Saturday, February 2, 2013

Which Paragraph D’ya Read?

In the heyday of the end-of-column filler, The New Yorker  used to have a great little featurette, titled “Which Newspaper D’ya Read?”  It would feature, side by side, headlines from two different newspapers, putting opposite spins on the exact same events.  (Things like, “General Widget’s sales soar 15%” and “General Widget once again fails to meet Wall Street expectations”.)

A more delicate dance is to spin things one way, then another, in the exact same day’s edition of a single newspaper, sometimes within the very same article.  Examples below, simply from the first two newspapers I looked at this morning, and both of them considered journalistic paragons.  The first is on the subject of combat roles for women (in French, poetically, "Les femmes au feu"); the second, on France's sudden intervention in Azawad.

(1) Gender-norming

(For our earlier essay on this topic, click here: )

One of the things I hate about the hypocrisy associated with Political Correctness (or with any other  empirically shaky but vigorously inburrowing ideology) is that it leads to such lousy journalism, an attempt to assimilate which may damage your synaptic connections.

Here is some happytalk from the opening paragraph of a featured article in this morning’s New York Times.


By ELISABETH BUMILLER
How many pull-ups does it take to make a female Marine?
The answer, starting next January: a minimum of three, the same number required of male Marines.
If anyone thought the military’s decision to allow women into combat units would lead to exceptions for women when it came to fitness and physical strength, this is one service’s “gender neutral” answer.

The smug and smarmy tone  is typical of the genre;  and yet this paragraph does apparently contain an actual numerical hard fact, one which brought me up short.  So:  Instead of expanding gender-norming, the services -- beginning with the Marines, no less -- will actually be rolling it back?!   This is indeed big news.

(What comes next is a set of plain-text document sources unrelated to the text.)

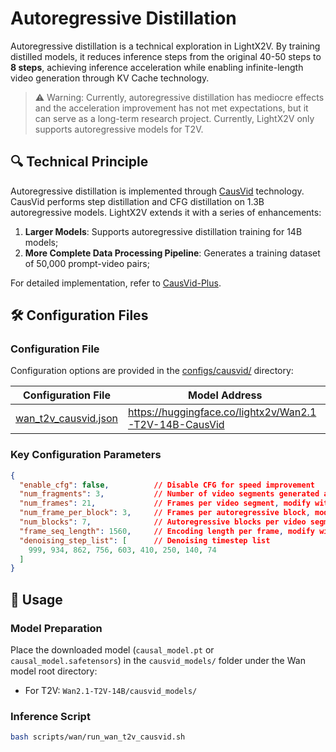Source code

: # Autoregressive Distillation

Autoregressive distillation is a technical exploration in LightX2V. By training distilled models, it reduces inference steps from the original 40-50 steps to **8 steps**, achieving inference acceleration while enabling infinite-length video generation through KV Cache technology.

> ⚠️ Warning: Currently, autoregressive distillation has mediocre effects and the acceleration improvement has not met expectations, but it can serve as a long-term research project. Currently, LightX2V only supports autoregressive models for T2V.

## 🔍 Technical Principle

Autoregressive distillation is implemented through [CausVid](https://github.com/tianweiy/CausVid) technology. CausVid performs step distillation and CFG distillation on 1.3B autoregressive models. LightX2V extends it with a series of enhancements:

1. **Larger Models**: Supports autoregressive distillation training for 14B models;
2. **More Complete Data Processing Pipeline**: Generates a training dataset of 50,000 prompt-video pairs;

For detailed implementation, refer to [CausVid-Plus](https://github.com/GoatWu/CausVid-Plus).

## 🛠️ Configuration Files

### Configuration File

Configuration options are provided in the [configs/causvid/](https://github.com/ModelTC/lightx2v/tree/main/configs/causvid) directory:

| Configuration File | Model Address |
|-------------------|---------------|
| [wan_t2v_causvid.json](https://github.com/ModelTC/lightx2v/blob/main/configs/causvid/wan_t2v_causvid.json) | https://huggingface.co/lightx2v/Wan2.1-T2V-14B-CausVid |

### Key Configuration Parameters

```json
{
  "enable_cfg": false,          // Disable CFG for speed improvement
  "num_fragments": 3,           // Number of video segments generated at once, 5s each
  "num_frames": 21,             // Frames per video segment, modify with caution!
  "num_frame_per_block": 3,     // Frames per autoregressive block, modify with caution!
  "num_blocks": 7,              // Autoregressive blocks per video segment, modify with caution!
  "frame_seq_length": 1560,     // Encoding length per frame, modify with caution!
  "denoising_step_list": [      // Denoising timestep list
    999, 934, 862, 756, 603, 410, 250, 140, 74
  ]
}
```

## 📜 Usage

### Model Preparation

Place the downloaded model (`causal_model.pt` or `causal_model.safetensors`) in the `causvid_models/` folder under the Wan model root directory:
- For T2V: `Wan2.1-T2V-14B/causvid_models/`

### Inference Script

```bash
bash scripts/wan/run_wan_t2v_causvid.sh
```
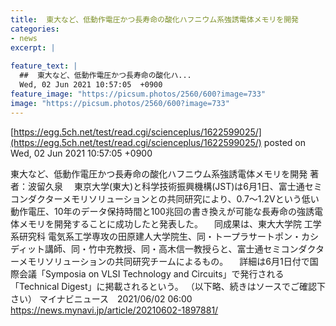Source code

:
 ```yaml
---
title:  東大など、低動作電圧かつ長寿命の酸化ハフニウム系強誘電体メモリを開発  
categories:
- news
excerpt: |
  
feature_text: |
  ##  東大など、低動作電圧かつ長寿命の酸化ハ...
  Wed, 02 Jun 2021 10:57:05  +0900
feature_image: "https://picsum.photos/2560/600?image=733"
image: "https://picsum.photos/2560/600?image=733"
---
```


[https://egg.5ch.net/test/read.cgi/scienceplus/1622599025/](https://egg.5ch.net/test/read.cgi/scienceplus/1622599025/)
posted on Wed, 02 Jun 2021 10:57:05  +0900

<!--more-->

東大など、低動作電圧かつ長寿命の酸化ハフニウム系強誘電体メモリを開発 著者：波留久泉 　東京大学(東大)と科学技術振興機構(JST)は6月1日、富士通セミコンダクターメモリソリューションとの共同研究により、0.7〜1.2Vという低い動作電圧、10年のデータ保持時間と100兆回の書き換えが可能な長寿命の強誘電体メモリを開発することに成功したと発表した。 　同成果は、東大大学院 工学系研究科 電気系工学専攻の田原建人大学院生、同・トープラサートポン・カシディット講師、同・竹中充教授、同・高木信一教授らと、富士通セミコンダクターメモリソリューションの共同研究チームによるもの。 　詳細は6月1日付で国際会議「Symposia on VLSI Technology and Circuits」で発行される「Technical Digest」に掲載されるという。 （以下略、続きはソースでご確認下さい） マイナビニュース　2021/06/02 06:00 https://news.mynavi.jp/article/20210602-1897881/
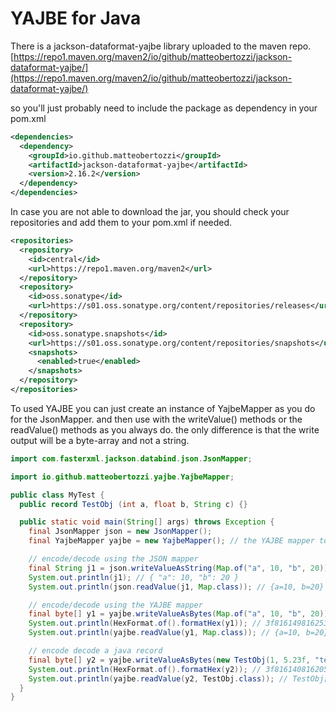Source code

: # YAJBE for Java

There is a jackson-dataformat-yajbe library uploaded to the maven repo.
[https://repo1.maven.org/maven2/io/github/matteobertozzi/jackson-dataformat-yajbe/](https://repo1.maven.org/maven2/io/github/matteobertozzi/jackson-dataformat-yajbe/)

so you'll just probably need to include the package as dependency in your pom.xml
```xml
<dependencies>
  <dependency>
    <groupId>io.github.matteobertozzi</groupId>
    <artifactId>jackson-dataformat-yajbe</artifactId>
    <version>2.16.2</version>
  </dependency>
</dependencies>
```

In case you are not able to download the jar, you should check your repositories and add them to your pom.xml if needed.
```xml
<repositories>
  <repository>
    <id>central</id>
    <url>https://repo1.maven.org/maven2</url>
  </repository>
  <repository>
    <id>oss.sonatype</id>
    <url>https://s01.oss.sonatype.org/content/repositories/releases</url>
  </repository>
  <repository>
    <id>oss.sonatype.snapshots</id>
    <url>https://s01.oss.sonatype.org/content/repositories/snapshots</url>
    <snapshots>
      <enabled>true</enabled>
    </snapshots>
  </repository>
</repositories>
```

To used YAJBE you can just create an instance of YajbeMapper as you do for the JsonMapper. and then use with the writeValue() methods or the readValue() methods as you always do. the only difference is that the write output will be a byte-array and not a string.
```java
import com.fasterxml.jackson.databind.json.JsonMapper;

import io.github.matteobertozzi.yajbe.YajbeMapper;

public class MyTest {
  public record TestObj (int a, float b, String c) {}

  public static void main(String[] args) throws Exception {
    final JsonMapper json = new JsonMapper();
    final YajbeMapper yajbe = new YajbeMapper(); // the YAJBE mapper to be used for encode/decode

    // encode/decode using the JSON mapper
    final String j1 = json.writeValueAsString(Map.of("a", 10, "b", 20));
    System.out.println(j1); // { "a": 10, "b": 20 }
    System.out.println(json.readValue(j1, Map.class)); // {a=10, b=20}

    // encode/decode using the YAJBE mapper
    final byte[] y1 = yajbe.writeValueAsBytes(Map.of("a", 10, "b", 20));
    System.out.println(HexFormat.of().formatHex(y1)); // 3f81614981625301
    System.out.println(yajbe.readValue(y1, Map.class)); // {a=10, b=20}

    // encode decode a java record
    final byte[] y2 = yajbe.writeValueAsBytes(new TestObj(1, 5.23f, "test"));
    System.out.println(HexFormat.of().formatHex(y2)); // 3f816140816205295ca7408163c47465737401
    System.out.println(yajbe.readValue(y2, TestObj.class)); // TestObj[a=1, b=5.23, c=test]
  }
}
```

Only … if you read on past the gurgling prose, you come eventually to this, several column-inches later:

But even for the pull-ups, the Marines are still making some exceptions. To get a perfect grade, women will have to do only 8, compared with the 20 required for men.

Huh?
In other words, the New York Times is throwing fairy-dust in our faces --  Who knows how this all will eventually play out.

(2)  O Azawad, our Azawad

We earlier scoffed at some happytalk from a well-bearded academic, concerning the rainbow paradise that was growing up in MNLA-controlled  -- no wait, MNLA cum Ansar Din-controlled -- no wait, AQIM-controlled, with a roiling sprinkling of other groups -- northern Mali:

Then, when it became obvious to all what a mess things were up there, the talk was all of a heroic multi-national African army striding in and setting things right.   Preparations are under way … real soon now … any time now …  Finally the French had to go in alone and do the job themselves, with what one journalist called the “shambolic” Malian army trailing in the rear, to perform looting duties and ethnic cleansing.

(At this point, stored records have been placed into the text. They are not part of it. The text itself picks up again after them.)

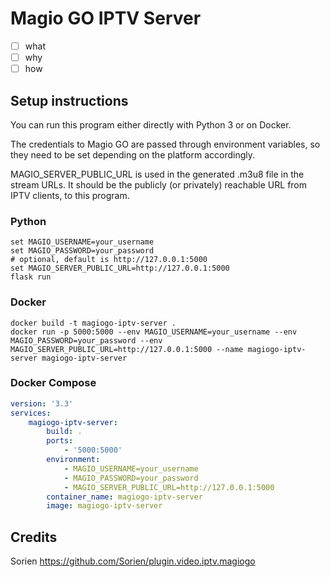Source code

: # Magio GO IPTV Server
- [ ] what
- [ ] why
- [ ] how

## Setup instructions
You can run this program either directly with Python 3
or on Docker.

The credentials to Magio GO are passed through environment variables,
so they need to be set depending on the platform accordingly.

MAGIO_SERVER_PUBLIC_URL is used in the generated .m3u8 file in the stream URLs.
It should be the publicly (or privately) reachable URL from IPTV clients, to this program.

### Python
```shell script
set MAGIO_USERNAME=your_username
set MAGIO_PASSWORD=your_password
# optional, default is http://127.0.0.1:5000
set MAGIO_SERVER_PUBLIC_URL=http://127.0.0.1:5000
flask run
```


### Docker
```shell script
docker build -t magiogo-iptv-server .
docker run -p 5000:5000 --env MAGIO_USERNAME=your_username --env MAGIO_PASSWORD=your_password --env MAGIO_SERVER_PUBLIC_URL=http://127.0.0.1:5000 --name magiogo-iptv-server magiogo-iptv-server
```

### Docker Compose
```yaml
version: '3.3'
services:
    magiogo-iptv-server:
        build: .
        ports:
            - '5000:5000'
        environment:
            - MAGIO_USERNAME=your_username
            - MAGIO_PASSWORD=your_password
            - MAGIO_SERVER_PUBLIC_URL=http://127.0.0.1:5000
        container_name: magiogo-iptv-server
        image: magiogo-iptv-server
```

## Credits
Sorien
https://github.com/Sorien/plugin.video.iptv.magiogo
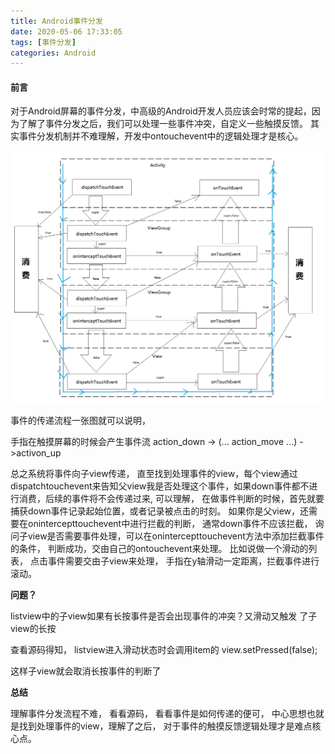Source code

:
 ```yaml
---
title: Android事件分发
date: 2020-05-06 17:33:05
tags: [事件分发]
categories: Android
---
```


#### 前言

对于Android屏幕的事件分发，中高级的Android开发人员应该会时常的提起，因为了解了事件分发之后，我们可以处理一些事件冲突，自定义一些触摸反馈。 其实事件分发机制并不难理解，开发中ontouchevent中的逻辑处理才是核心。

<!--more-->

![](androidshijian/shijianfenfa.png)

事件的传递流程一张图就可以说明， 

手指在触摸屏幕的时候会产生事件流  action_down -> (... action_move ...) ->activon_up

总之系统将事件向子view传递， 直至找到处理事件的view，每个view通过dispatchtouchevent来告知父view我是否处理这个事件，如果down事件都不进行消费，后续的事件将不会传递过来, 可以理解， 在做事件判断的时候，首先就要捕获down事件记录起始位置，或者记录被点击的时刻。 如果你是父view，还需要在onintercepttouchevent中进行拦截的判断， 通常down事件不应该拦截， 询问子view是否需要事件处理，可以在onintercepttouchevent方法中添加拦截事件的条件， 判断成功，交由自己的ontouchevent来处理。 比如说做一个滑动的列表， 点击事件需要交由子view来处理， 手指在y轴滑动一定距离，拦截事件进行滚动。

**问题？**

listview中的子view如果有长按事件是否会出现事件的冲突？又滑动又触发                                                                                                          了子view的长按

查看源码得知， listview进入滑动状态时会调用item的 view.setPressed(false);

这样子view就会取消长按事件的判断了

**总结**

理解事件分发流程不难， 看看源码， 看看事件是如何传递的便可， 中心思想也就是找到处理事件的view，理解了之后， 对于事件的触摸反馈逻辑处理才是难点核心点。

And now, during a (purely temporary, I assure you) pause in the fighting (which mostly actually didn’t happen;  the jihadis prudently withdrew, to fight another day), Francois Hollande is having his own “Mission Accomplished” moment, jetting in to Bamako along with three of his mistresses (er, ministers) for a photo op.

In my inbox this morning were the following three headlines from Le Figaro.   Each one read separately, could cause the head to nod.  Read together, they cause cognitive dissonance (don’t worry, there’s a pill for that):

François Hollande va prêcher la concorde à Bamako
Après trois semaines d'une guerre éclair, l'avenir du Mali dépend du dialogue entre Noirs et Touaregs. Le chef de l'État français est arrivé sur place

François Hollande est désormais «l'ami intime du Mali»
Les habitants de Bamako sont enthousiastes à l'idée d'accueillir celui qu'ils appellent leur « libérateur ».

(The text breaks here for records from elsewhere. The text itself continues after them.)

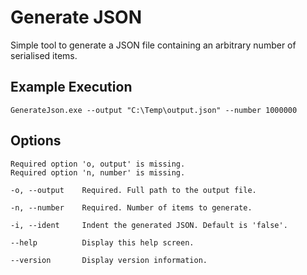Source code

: # Generate JSON
Simple tool to generate a JSON file containing an arbitrary number of serialised items.

## Example Execution
```
GenerateJson.exe --output "C:\Temp\output.json" --number 1000000
```

## Options
```
Required option 'o, output' is missing.
Required option 'n, number' is missing.

-o, --output    Required. Full path to the output file.

-n, --number    Required. Number of items to generate.

-i, --ident     Indent the generated JSON. Default is 'false'.

--help          Display this help screen.

--version       Display version information.
```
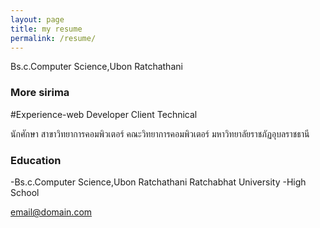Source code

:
 ```yaml
---
layout: page
title: my resume
permalink: /resume/
---
```

Bs.c.Computer Science,Ubon Ratchathani


### More sirima

#Experience-web Developer Client Technical

นักศักษา สาขาวิทยาการคอมพิวเตอร์ คณะวิทยาการคอมพิวเตอร์ มหาวิทยาลัยราชภัฏอุบลราชธานี

### Education 
-Bs.c.Computer Science,Ubon Ratchathani
Ratchabhat University
-High School

[email@domain.com](mailto:email@domain.com)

Paris s'inquiète des exactions maliennes

If you are looking forward to the kumbaya fruits of that “dialogue”, or are puzzled by the reference of that word “exactions” (note:  It’s an etymologico-semantic “faux ami”; the meaning is much harsher in French than in English), check this out, again from this morning’s news:

http://www.nytimes.com/2013/02/02/world/africa/timbuktu-endured-terror-under-harsh-shariah-law.html?ref=global-home

Even here, the headline-writer is busy spinning, to deflect attention from the real story.   Yes, things really sucked up north in Gao, Kidal, and Timbuctu, under the rule of the takfiri carpetbaggers, an episode that was abundantly covered in the press, over many months, as the world waxed indignant over the destruction of clay tombs.   But the new story will find the press rather more light-shy at the lack of clear delineation between good guys and bad guys:  the looting and killings on the horizon (as yet no bigger than a man’s mailed fist), that the article squeamishly alludes to, are not those of al-Qaeda and friends, who are mostly off somewhere in the cave-pocked Ifoghas mountains  northwest of Kidal,  licking their wounds and regrouping, but are conducted by southern, black Malians, targeting the light-skinned:

Zahby Ould Ibrahim’s general store was looted to the studs this week. The horde that descended upon it took not just the shop’s stock of pots, pans and bedding but the electric sockets, the light bulbs and the doorframe, too.
A few shops away, Mahamane Dguitteye’s grocery store, its shelves lined with packets of spaghetti, bottles of olive oil and bars of soap, was completely untouched.
The main difference between the men? Mr. Ibrahim is an Arab. Mr. Dguitteye is a black African of the Songhai ethnic group.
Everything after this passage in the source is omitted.